Bu bağlamda deprem yönetmeliğinde “süneklik” kavramı ön plana çıkmıştır. Süneklik (esneklik) yoluyla taşıyıcı sistemin kapasitesinin arttırılmasını sağlamak için, sistemin elastik ötesi şekil ve yer değiştirmesine izin verilerek tasarlanan binalarda, deprem dalgaları gibi önemli dinamik tesirler sonrasında deformasyon ve hasar oluşabilir. Hatta deformasyon miktarının, yatay taşıyıcılar üzerinde çatlak sınırları ötesine (plastik mafsal oluşumu) geçmesi söz konusu olabilir. Burada hedeflenen, hasar oluşan yapıda ani göçme riskini ortadan kaldırmak ve yapıdan sağ olarak çıkabilmektir.
Bu depremde oluşan deprem kuvvetleri, her ne kadar tasarıma esas olan deprem kuvvetinin üstünde olsa da binaların (hasar görmekle beraber), katlanmış plaklar halinde toptan göçmüş olmamaları ve içindekilerin sağ olarak çıkabilmeleri gerekirdi. Bu çerçevede; deprem yönetmeliğinin ana ilkesine aykırı olarak yapıların inşa sürecinde gerek kullanılmış olan malzeme ve işçilikte, gerekse de yapı tasarımında ilgili mevzuat ve yönetmelik hükümlerinin göz ardı edildiği sonucuna varıyoruz.
İkinci Depremde Yeni İnşa Edilen Binaların Göçmesi de İhtimal Dâhilindedir
Yapılan incelmelerde, yıkılan binaların önemli bir bölümünün 1999 depremi öncesinde yapılmış oldukları anlaşılmakla beraber, bu tarihten sonra inşa edilen yeni binaların da göçmüş oldukları tespit edilmiştir. 1999 sonrası yapılan binaların hasar görmeyeceği; hatta tasarım ve uygulamada ihmalin söz konusu olduğu yeni yapıların da göçme ihtimali olabileceği göz ardı edilmemelidir.

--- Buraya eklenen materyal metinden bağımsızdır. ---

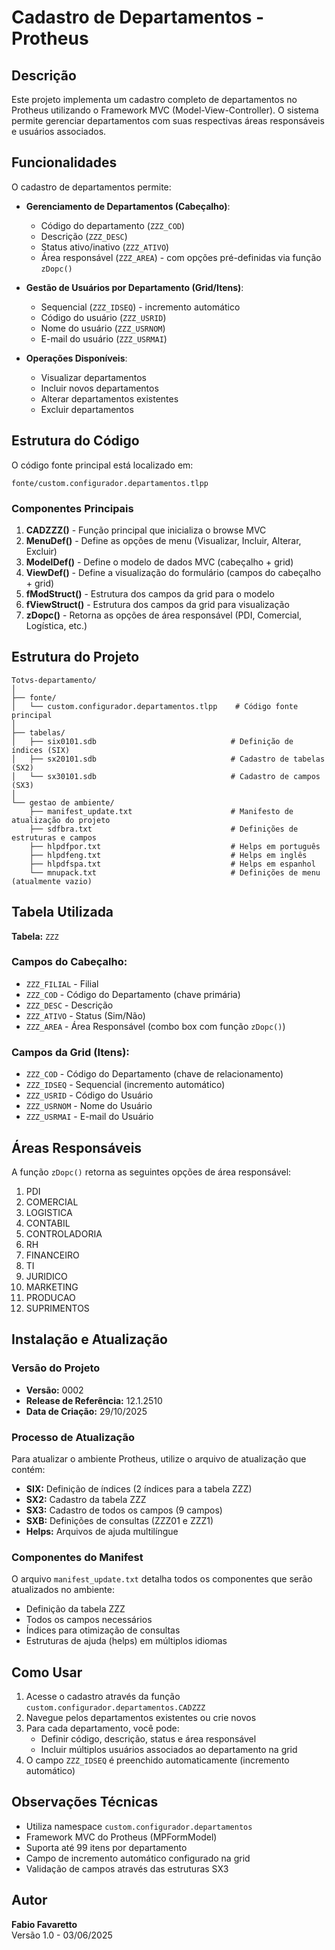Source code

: # Cadastro de Departamentos - Protheus

## Descrição

Este projeto implementa um cadastro completo de departamentos no Protheus utilizando o Framework MVC (Model-View-Controller). O sistema permite gerenciar departamentos com suas respectivas áreas responsáveis e usuários associados.

## Funcionalidades

O cadastro de departamentos permite:

- **Gerenciamento de Departamentos (Cabeçalho)**:
  - Código do departamento (`ZZZ_COD`)
  - Descrição (`ZZZ_DESC`)
  - Status ativo/inativo (`ZZZ_ATIVO`)
  - Área responsável (`ZZZ_AREA`) - com opções pré-definidas via função `zDopc()`

- **Gestão de Usuários por Departamento (Grid/Itens)**:
  - Sequencial (`ZZZ_IDSEQ`) - incremento automático
  - Código do usuário (`ZZZ_USRID`)
  - Nome do usuário (`ZZZ_USRNOM`)
  - E-mail do usuário (`ZZZ_USRMAI`)

- **Operações Disponíveis**:
  - Visualizar departamentos
  - Incluir novos departamentos
  - Alterar departamentos existentes
  - Excluir departamentos

## Estrutura do Código

O código fonte principal está localizado em:

```
fonte/custom.configurador.departamentos.tlpp
```

### Componentes Principais

1. **CADZZZ()** - Função principal que inicializa o browse MVC
2. **MenuDef()** - Define as opções de menu (Visualizar, Incluir, Alterar, Excluir)
3. **ModelDef()** - Define o modelo de dados MVC (cabeçalho + grid)
4. **ViewDef()** - Define a visualização do formulário (campos do cabeçalho + grid)
5. **fModStruct()** - Estrutura dos campos da grid para o modelo
6. **fViewStruct()** - Estrutura dos campos da grid para visualização
7. **zDopc()** - Retorna as opções de área responsável (PDI, Comercial, Logística, etc.)

## Estrutura do Projeto

```
Totvs-departamento/
│
├── fonte/
│   └── custom.configurador.departamentos.tlpp    # Código fonte principal
│
├── tabelas/
│   ├── six0101.sdb                              # Definição de índices (SIX)
│   ├── sx20101.sdb                              # Cadastro de tabelas (SX2)
│   └── sx30101.sdb                              # Cadastro de campos (SX3)
│
└── gestao de ambiente/
    ├── manifest_update.txt                      # Manifesto de atualização do projeto
    ├── sdfbra.txt                               # Definições de estruturas e campos
    ├── hlpdfpor.txt                             # Helps em português
    ├── hlpdfeng.txt                             # Helps em inglês
    ├── hlpdfspa.txt                             # Helps em espanhol
    └── mnupack.txt                              # Definições de menu (atualmente vazio)
```

## Tabela Utilizada

**Tabela:** `ZZZ`

### Campos do Cabeçalho:
- `ZZZ_FILIAL` - Filial
- `ZZZ_COD` - Código do Departamento (chave primária)
- `ZZZ_DESC` - Descrição
- `ZZZ_ATIVO` - Status (Sim/Não)
- `ZZZ_AREA` - Área Responsável (combo box com função `zDopc()`)

### Campos da Grid (Itens):
- `ZZZ_COD` - Código do Departamento (chave de relacionamento)
- `ZZZ_IDSEQ` - Sequencial (incremento automático)
- `ZZZ_USRID` - Código do Usuário
- `ZZZ_USRNOM` - Nome do Usuário
- `ZZZ_USRMAI` - E-mail do Usuário

## Áreas Responsáveis

A função `zDopc()` retorna as seguintes opções de área responsável:

1. PDI
2. COMERCIAL
3. LOGISTICA
4. CONTABIL
5. CONTROLADORIA
6. RH
7. FINANCEIRO
8. TI
9. JURIDICO
10. MARKETING
11. PRODUCAO
12. SUPRIMENTOS

## Instalação e Atualização

### Versão do Projeto
- **Versão:** 0002
- **Release de Referência:** 12.1.2510
- **Data de Criação:** 29/10/2025

### Processo de Atualização

Para atualizar o ambiente Protheus, utilize o arquivo de atualização que contém:

- **SIX:** Definição de índices (2 índices para a tabela ZZZ)
- **SX2:** Cadastro da tabela ZZZ
- **SX3:** Cadastro de todos os campos (9 campos)
- **SXB:** Definições de consultas (ZZZ01 e ZZZ1)
- **Helps:** Arquivos de ajuda multilíngue

### Componentes do Manifest

O arquivo `manifest_update.txt` detalha todos os componentes que serão atualizados no ambiente:

- Definição da tabela ZZZ
- Todos os campos necessários
- Índices para otimização de consultas
- Estruturas de ajuda (helps) em múltiplos idiomas

## Como Usar

1. Acesse o cadastro através da função `custom.configurador.departamentos.CADZZZ`
2. Navegue pelos departamentos existentes ou crie novos
3. Para cada departamento, você pode:
   - Definir código, descrição, status e área responsável
   - Incluir múltiplos usuários associados ao departamento na grid
4. O campo `ZZZ_IDSEQ` é preenchido automaticamente (incremento automático)

## Observações Técnicas

- Utiliza namespace `custom.configurador.departamentos`
- Framework MVC do Protheus (MPFormModel)
- Suporta até 99 itens por departamento
- Campo de incremento automático configurado na grid
- Validação de campos através das estruturas SX3

## Autor

**Fabio Favaretto**  
Versão 1.0 - 03/06/2025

Bir deprem bölgesinde 7,7 ve 7,6 büyüklüğünde iki büyük bağımsız depremin on ili kapsayan coğrafya içinde görülmesi, bu kadar kısa sürede ve yakın segmentlerde olması pek rastlanır bir durum değildir. Kısa sürede gelen ikinci depremde yapı; donatılarını kaybetmiş, süneklik sınırını aşmış ve enerji tüketimini tamamlamışsa, yeni inşa edilmiş olsa bile göçme moduna ulaşması ihtimal dâhilindedir.

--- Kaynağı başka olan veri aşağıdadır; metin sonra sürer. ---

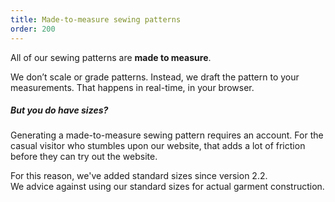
 ```yaml
---
title: Made-to-measure sewing patterns
order: 200
---
```


All of our sewing patterns are **made to measure**. 

We don’t scale or grade patterns. 
Instead, we draft the pattern to your measurements. 
That happens in real-time, in your browser.

<Note>

##### But you do have sizes?

Generating a made-to-measure sewing pattern requires an account.
For the casual visitor who stumbles upon our website, that
adds a lot of friction before they can try out the website.

For this reason, we've added standard sizes since version 2.2.  
We advice against using our standard sizes for actual garment construction.

</Note>
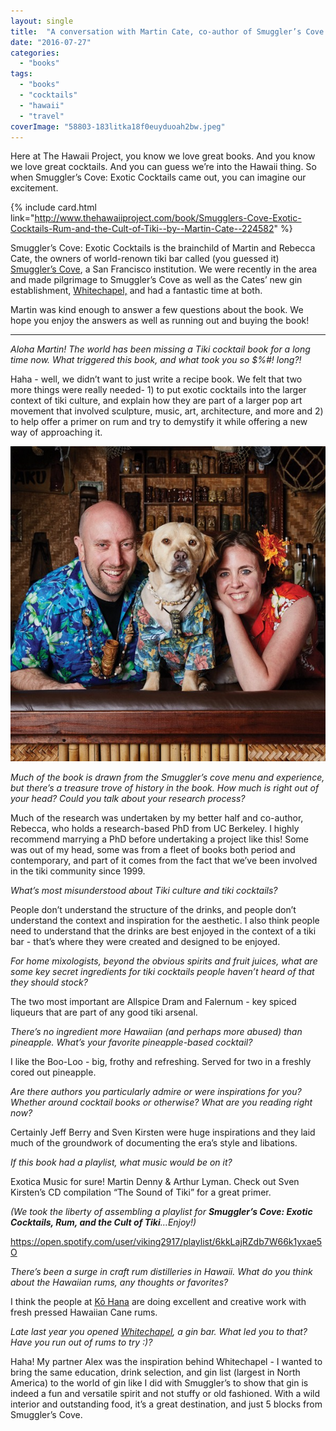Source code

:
 ```yaml
---
layout: single
title:  "A conversation with Martin Cate, co-author of Smuggler’s Cove: Exotic Cocktails, Rum, and the Cult…"
date: "2016-07-27"
categories: 
  - "books"
tags: 
  - "books"
  - "cocktails"
  - "hawaii"
  - "travel"
coverImage: "58803-183litka18f0euyduoah2bw.jpeg"
---
```


Here at The Hawaii Project, you know we love great books. And you know we love great cocktails. And you can guess we’re into the Hawaii thing. So when Smuggler’s Cove: Exotic Cocktails came out, you can imagine our excitement.

{% include card.html link="http://www.thehawaiiproject.com/book/Smugglers-Cove-Exotic-Cocktails-Rum-and-the-Cult-of-Tiki--by--Martin-Cate--224582" %}

Smuggler’s Cove: Exotic Cocktails is the brainchild of Martin and Rebecca Cate, the owners of world-renown tiki bar called (you guessed it) [Smuggler’s Cove](http://www.smugglerscovesf.com), a San Francisco institution. We were recently in the area and made pilgrimage to Smuggler’s Cove as well as the Cates’ new gin establishment, [Whitechapel,](http://www.whitechapelsf.com) and had a fantastic time at both.

Martin was kind enough to answer a few questions about the book. We hope you enjoy the answers as well as running out and buying the book!

* * *

_Aloha Martin! The world has been missing a Tiki cocktail book for a long time now. What triggered this book, and what took you so $%#! long?!_

Haha - well, we didn’t want to just write a recipe book. We felt that two more things were really needed- 1) to put exotic cocktails into the larger context of tiki culture, and explain how they are part of a larger pop art movement that involved sculpture, music, art, architecture, and more and 2) to help offer a primer on rum and try to demystify it while offering a new way of approaching it.

![](/assets/images/58803-183litka18f0euyduoah2bw.jpeg)

_Much of the book is drawn from the Smuggler’s cove menu and experience, but there’s a treasure trove of history in the book. How much is right out of your head? Could you talk about your research process?_

Much of the research was undertaken by my better half and co-author, Rebecca, who holds a research-based PhD from UC Berkeley. I highly recommend marrying a PhD before undertaking a project like this! Some was out of my head, some was from a fleet of books both period and contemporary, and part of it comes from the fact that we’ve been involved in the tiki community since 1999.

_What’s most misunderstood about Tiki culture and tiki cocktails?_

People don’t understand the structure of the drinks, and people don’t understand the context and inspiration for the aesthetic. I also think people need to understand that the drinks are best enjoyed in the context of a tiki bar - that’s where they were created and designed to be enjoyed.

_For home mixologists, beyond the obvious spirits and fruit juices, what are some key secret ingredients for tiki cocktails people haven’t heard of that they should stock?_

The two most important are Allspice Dram and Falernum - key spiced liqueurs that are part of any good tiki arsenal.

_There’s no ingredient more Hawaiian (and perhaps more abused) than pineapple. What’s your favorite pineapple-based cocktail?_

I like the Boo-Loo - big, frothy and refreshing. Served for two in a freshly cored out pineapple.

_Are there authors you particularly admire or were inspirations for you? Whether around cocktail books or otherwise? What are you reading right now?_

Certainly Jeff Berry and Sven Kirsten were huge inspirations and they laid much of the groundwork of documenting the era’s style and libations.

_If this book had a playlist, what music would be on it?_

Exotica Music for sure! Martin Denny & Arthur Lyman. Check out Sven Kirsten’s CD compilation “The Sound of Tiki” for a great primer.

_(We took the liberty of assembling a playlist for_ **_Smuggler’s Cove: Exotic Cocktails, Rum, and the Cult of Tiki_**_…Enjoy!)_

https://open.spotify.com/user/viking2917/playlist/6kkLajRZdb7W66k1yxae5O

_There’s been a surge in craft rum distilleries in Hawaii. What do you think about the Hawaiian rums, any thoughts or favorites?_

I think the people at [Kō Hana](http://www.kohanarum.com/home/) are doing excellent and creative work with fresh pressed Hawaiian Cane rums.

_Late last year you opened_ [_Whitechapel_](http://whitechapelsf.com/)_, a gin bar. What led you to that? Have you run out of rums to try :)?_

Haha! My partner Alex was the inspiration behind Whitechapel - I wanted to bring the same education, drink selection, and gin list (largest in North America) to the world of gin like I did with Smuggler’s to show that gin is indeed a fun and versatile spirit and not stuffy or old fashioned. With a wild interior and outstanding food, it’s a great destination, and just 5 blocks from Smuggler’s Cove.
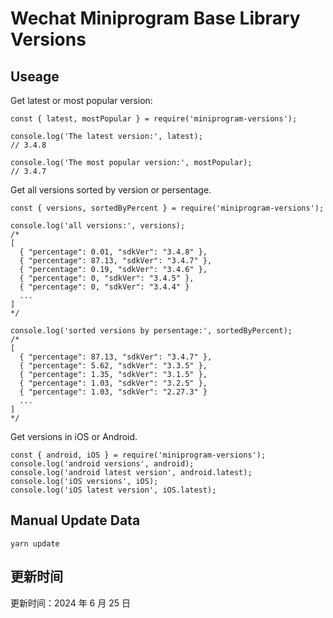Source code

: 
# Wechat Miniprogram Base Library Versions

## Useage

Get latest or most popular version:

```;
const { latest, mostPopular } = require('miniprogram-versions');

console.log('The latest version:', latest);
// 3.4.8

console.log('The most popular version:', mostPopular);
// 3.4.7

```

Get all versions sorted by version or persentage.

```
const { versions, sortedByPercent } = require('miniprogram-versions');

console.log('all versions:', versions);
/*
[
  { "percentage": 0.01, "sdkVer": "3.4.8" },
  { "percentage": 87.13, "sdkVer": "3.4.7" },
  { "percentage": 0.19, "sdkVer": "3.4.6" },
  { "percentage": 0, "sdkVer": "3.4.5" },
  { "percentage": 0, "sdkVer": "3.4.4" }
  ...
]
*/

console.log('sorted versions by persentage:', sortedByPercent);
/*
[
  { "percentage": 87.13, "sdkVer": "3.4.7" },
  { "percentage": 5.62, "sdkVer": "3.3.5" },
  { "percentage": 1.35, "sdkVer": "3.1.5" },
  { "percentage": 1.03, "sdkVer": "3.2.5" },
  { "percentage": 1.03, "sdkVer": "2.27.3" }
  ...
]
*/
```

Get versions in iOS or Android.

```
const { android, iOS } = require('miniprogram-versions');
console.log('android versions', android);
console.log('android latest version', android.latest);
console.log('iOS versions', iOS);
console.log('iOS latest version', iOS.latest);
```

## Manual Update Data

```
yarn update
```

## 更新时间

更新时间：2024 年 6 月 25 日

İlk Depremden Sonra Binaları Terk Etmemek Büyük Hata
Çok kısa bir zaman aralığında ve yakın bir segmentte, ikinci büyük deprem hesapta olmayan bir senaryo oluşturmuş, zaten yorgun olan binalar göçmüştür. Buradan gelecek uyarı; ilk depremden sonra gerekli incelemeler yapılmadan asla binaya girilmemesidir. Hatta daha sonrasında onarım ve güçlendirme olmadan yapı kullanıma açılmamalıdır.

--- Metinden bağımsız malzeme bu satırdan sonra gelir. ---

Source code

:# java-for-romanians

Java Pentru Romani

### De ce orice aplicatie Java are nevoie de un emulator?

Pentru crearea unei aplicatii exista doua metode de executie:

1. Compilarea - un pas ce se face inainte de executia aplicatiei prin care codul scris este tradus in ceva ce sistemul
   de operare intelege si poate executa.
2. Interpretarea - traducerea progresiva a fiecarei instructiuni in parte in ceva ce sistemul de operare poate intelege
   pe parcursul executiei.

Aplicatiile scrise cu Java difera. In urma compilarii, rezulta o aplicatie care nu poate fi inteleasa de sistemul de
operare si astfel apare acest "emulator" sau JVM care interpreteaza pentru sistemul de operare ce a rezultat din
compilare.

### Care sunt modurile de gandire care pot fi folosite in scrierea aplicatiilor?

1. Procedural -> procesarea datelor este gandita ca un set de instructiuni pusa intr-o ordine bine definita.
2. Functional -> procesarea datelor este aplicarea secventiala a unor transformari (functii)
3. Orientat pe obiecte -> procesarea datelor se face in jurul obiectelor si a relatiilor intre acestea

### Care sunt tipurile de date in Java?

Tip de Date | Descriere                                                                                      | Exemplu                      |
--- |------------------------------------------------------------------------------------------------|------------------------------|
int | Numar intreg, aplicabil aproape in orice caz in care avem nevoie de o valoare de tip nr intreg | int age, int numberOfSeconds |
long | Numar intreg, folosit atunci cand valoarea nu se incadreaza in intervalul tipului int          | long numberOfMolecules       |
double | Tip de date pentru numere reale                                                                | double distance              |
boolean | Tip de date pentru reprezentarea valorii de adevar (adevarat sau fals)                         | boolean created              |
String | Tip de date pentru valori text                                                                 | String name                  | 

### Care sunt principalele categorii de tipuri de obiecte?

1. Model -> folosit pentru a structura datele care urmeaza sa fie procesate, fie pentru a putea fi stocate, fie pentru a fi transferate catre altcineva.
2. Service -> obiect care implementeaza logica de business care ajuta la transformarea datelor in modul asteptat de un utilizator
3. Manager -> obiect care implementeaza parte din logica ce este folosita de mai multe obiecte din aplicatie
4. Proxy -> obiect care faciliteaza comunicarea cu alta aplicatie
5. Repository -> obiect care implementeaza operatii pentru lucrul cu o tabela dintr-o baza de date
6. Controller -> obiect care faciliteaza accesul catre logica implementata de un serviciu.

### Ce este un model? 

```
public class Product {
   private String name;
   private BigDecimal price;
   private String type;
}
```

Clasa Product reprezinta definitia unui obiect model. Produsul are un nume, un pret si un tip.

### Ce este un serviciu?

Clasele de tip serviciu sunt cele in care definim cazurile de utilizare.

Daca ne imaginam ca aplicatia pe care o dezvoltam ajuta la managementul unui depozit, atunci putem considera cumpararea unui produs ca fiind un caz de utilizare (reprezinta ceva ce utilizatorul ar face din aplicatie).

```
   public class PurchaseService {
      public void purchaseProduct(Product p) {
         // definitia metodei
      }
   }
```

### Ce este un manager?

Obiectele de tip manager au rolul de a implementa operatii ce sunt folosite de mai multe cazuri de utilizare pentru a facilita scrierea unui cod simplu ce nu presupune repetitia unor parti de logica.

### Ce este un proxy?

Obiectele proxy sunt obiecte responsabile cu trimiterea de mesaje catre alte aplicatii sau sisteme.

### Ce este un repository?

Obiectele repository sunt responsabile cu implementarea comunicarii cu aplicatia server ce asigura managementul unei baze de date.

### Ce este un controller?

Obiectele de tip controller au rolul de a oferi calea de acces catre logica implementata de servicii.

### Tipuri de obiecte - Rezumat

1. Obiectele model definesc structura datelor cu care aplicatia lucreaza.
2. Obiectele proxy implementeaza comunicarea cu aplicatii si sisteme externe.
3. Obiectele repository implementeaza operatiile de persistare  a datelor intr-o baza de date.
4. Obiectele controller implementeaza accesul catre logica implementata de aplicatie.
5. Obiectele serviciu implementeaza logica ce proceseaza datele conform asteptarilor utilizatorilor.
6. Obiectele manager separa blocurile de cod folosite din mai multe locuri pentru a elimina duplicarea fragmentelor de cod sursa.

Deprem Sonrası Planlama ve Atılabilecek Adımlar
Aşağıdaki hususlar, deprem sonrası atılacak ilk somut ve gerçekçi adımlar gibi duruyor:
- Afet ve deprem işlerini kendi personeli ile yönetecek bakanlık düzeyinde kurum ihdas edilmesi,
- Uygulama ve denetimlerden taviz vermeyecek biçimde gerek mevzuatlar bütününde gerekse de inşaatların yapımı safhasında etkin olan ve disiplini öne çıkaran kararlar alınarak yeni programlar ile prosesler oluşturulması,
- Deprem bölgeleme haritalarında ve zaten çok ayrıntılı/hassas biçimde hazırlanmış olan mevcut deprem yönetmeliğinde, yeni oluşan şartların ve verilerin (örneğin; kısa sürede ve yakın segmentlerde aynı büyüklükte iki depremin meydana gelme olasılığı gibi) ele alınması, gerekli olan ilavelerin yapılması,
- Yüksek yoğunluklu kent merkezi konumlarının, deprem kuşağı koşullarına göre üst ölçekli imar planlarında dikkate alınması, gerekli olan revize işlemlerinin yapılması, özellikle Hatay gibi illerde şehircilik anlayışına yeni bir soluk getirilmesi,
- Yapı denetim mevzuatının yeniden dizayn edilmesi, sistemin müteahhit etki alanından çıkarılarak disiplini öne alan hükümlerin oluşturulması,
- Özellikle Japonya’da uygulanan inşaat teknikleri (X, K, V şeklinde çapraz bağlantılı güçlendiriciler, enerji azaltan sönümleyici elemanlar, sismik yalıtma yöntemi vb.) konularında farkındalığın arttırılması ve uygulama alanlarının genişletilmesi,
- Yüksek riskli deprem bölgelerinde ahşap, çelik, prefabrik yapı sistemlerinin uygulama alanlarının genişletilerek teşvik edilmesi.